Kavanagh, of Turra, Glynn, Carlow pleaded guilty to possession and distribution of child pornography at a former address in Tallaght, Dublin in May and June 2010. He has no previous convictions.
Judge Nolan noted Kavanagh had been candid with the gardaí and made full admissions. He said Kavanagh was a complicated man who had suppressed his sexuality for a long time which created problems.
He said the distribution and downloading of the images was not for profit. He said it seemed Kavanagh did not pose a risk to children and the evidence was he was unlikely to re-offend.
The judge noted that this was a serious offence and this type of behaviour caused harm.
Judge Nolan said in this particular case it would be unfair to impose a custodial sentence due to Kavanagh's history, level of involvement, the categories of the images and the way he met the case.
He imposed a two year sentence which he suspended on condition Kavanagh be of good behaviour.
Judge Nolan said it seemed Kavanagh had received help and the involvement of the probation service was not required.
Defence counsel, Philip Rahn BL, submitted that the case was not at first blush what one thought of when one heard of child pornography and asked the court to take into account that this had been hanging over Kavanagh for six years during which time he had come to no further garda attention.
He asked the court to take into account the category of the images and see the offences in light of the type of distribution involved. He said his client had been assessed as at low risk of re-offending and had expressed remorse. He co-operated fully with gardai.
Garda Kieran McGrath told Geraldine Small BL, prosecuting, that following receipt of information from Interpol gardai obtained search warrants and seized a number of laptops from Kavanagh.
They were sent for analysis and 240 images and two movie clips of child pornography were found.
Gda McGrath said Kavanagh, who was a youth worker at the time, was co-operative with gardai and made full admissions.

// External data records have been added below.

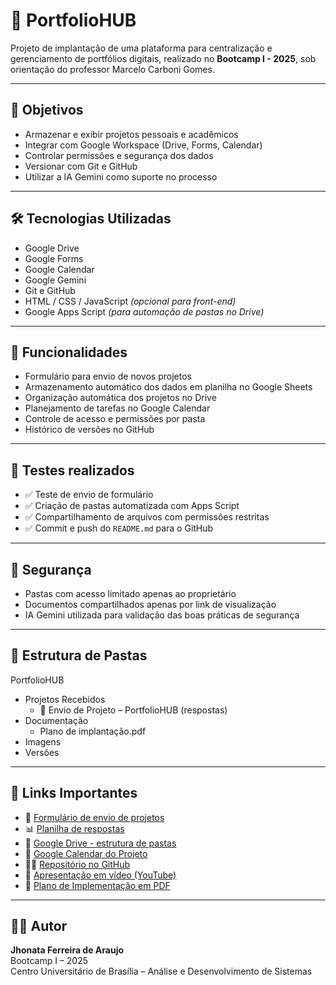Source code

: # 📁 PortfolioHUB

Projeto de implantação de uma plataforma para centralização e gerenciamento de portfólios digitais, realizado no **Bootcamp I - 2025**, sob orientação do professor Marcelo Carboni Gomes.

---

## 📌 Objetivos

- Armazenar e exibir projetos pessoais e acadêmicos
- Integrar com Google Workspace (Drive, Forms, Calendar)
- Controlar permissões e segurança dos dados
- Versionar com Git e GitHub
- Utilizar a IA Gemini como suporte no processo

---

## 🛠️ Tecnologias Utilizadas

- Google Drive  
- Google Forms  
- Google Calendar  
- Google Gemini  
- Git e GitHub  
- HTML / CSS / JavaScript *(opcional para front-end)*  
- Google Apps Script *(para automação de pastas no Drive)*

---

## 🧩 Funcionalidades

- Formulário para envio de novos projetos
- Armazenamento automático dos dados em planilha no Google Sheets
- Organização automática dos projetos no Drive
- Planejamento de tarefas no Google Calendar
- Controle de acesso e permissões por pasta
- Histórico de versões no GitHub

---

## 🧪 Testes realizados

- ✅ Teste de envio de formulário
- ✅ Criação de pastas automatizada com Apps Script
- ✅ Compartilhamento de arquivos com permissões restritas
- ✅ Commit e push do `README.md` para o GitHub

---

## 🔐 Segurança

- Pastas com acesso limitado apenas ao proprietário
- Documentos compartilhados apenas por link de visualização
- IA Gemini utilizada para validação das boas práticas de segurança

---

## 📂 Estrutura de Pastas

PortfolioHUB
  - Projetos Recebidos
      - 📁 Envio de Projeto – PortfolioHUB  (respostas)
  - Documentação
      - Plano de implantação.pdf
  - Imagens
  - Versões


---

## 🔗 Links Importantes

- 📄 [Formulário de envio de projetos](https://forms.gle/sqJqGYS7CiMYbB2B9)
- 📊 [Planilha de respostas](https://docs.google.com/spreadsheets/d/1DAoGySHGIFRjErXCt1SVVmCnoSpou7-MjMMq0KlV3lU/edit?usp=sharing)
- 📁 [Google Drive - estrutura de pastas](https://drive.google.com/drive/folders/1rFkI2ARn-Sr6ruSiqczIE15FyxCxGZS_?usp=sharing)
- 📅 [Google Calendar do Projeto](https://acesse.one/YF6YO)
- 🧑‍💻 [Repositório no GitHub](https://github.com/Jhonata334/portfoliohub)
- 🎥 [Apresentação em vídeo (YouTube)](https://youtu.be/OqE88SyWo94)
- 📄 [Plano de Implementação em PDF](https://drive.google.com/file/d/1yDGkmYowwfDCM6NytExT_FAIFu-SATQi/view?usp=sharing)

---

## 👨‍💻 Autor

**Jhonata Ferreira de Araujo**  
Bootcamp I – 2025  
Centro Universitário de Brasília – Análise e Desenvolvimento de Sistemas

He said that in most online conversations Kavanagh was pretending to be a 15 year old boy. He said Kavanagh would start by sending an “innocent” image of a boy and later sent images of child porn to other users pretending it was of himself.
He told gardai he had been involved in chat rooms for about 18 months and admitted he had been getting gratification from it. He said he had pretended to be a 15 year old as a way for other people online to get talking to him. He said that there was also adult pornography involved.
Gda McGrath told Judge Nolan that gardai were not certain if Kavanagh was talking to children as they only had the other people's user names.
He agreed with Mr Rahn that there was no suggestion of any contact offences and that Kavanagh had not come to any further garda attention. He agreed that Kavanagh had accepted full responsibility for the material and that the distribution was not for commercial gain.
The garda agreed Kavanagh had expressed remorse as well as relief at being caught by gardai.
A forensic psychologist called by the defence told Mr Rahn that she had met with Kavanagh and assessed him to be at the lowest possible risk of re offending.
She said that during her meetings with Kavanagh he said he found out he was gay as a adolescent but suppressed his true orientation as he was afraid of rejection.
The witness said when he discovered an internet group for adolescents he joined out of interest. She said he was interested in chatting with young people who were the same age as him when he discovered he was gay and was amazed at how things had changed.
She said he knew he would not be allowed access to the group so pretended to be an adolescent and became an active member. He had private chats and started swapping images. He was pretending that the images were of him. He would try and stop but reactivate his account a few days later.
She said he felt accepted and had support he did not have in real life.
She told Mr Rahn that Kavanagh told her his interest in adults and there was no evidence he was engaging with children.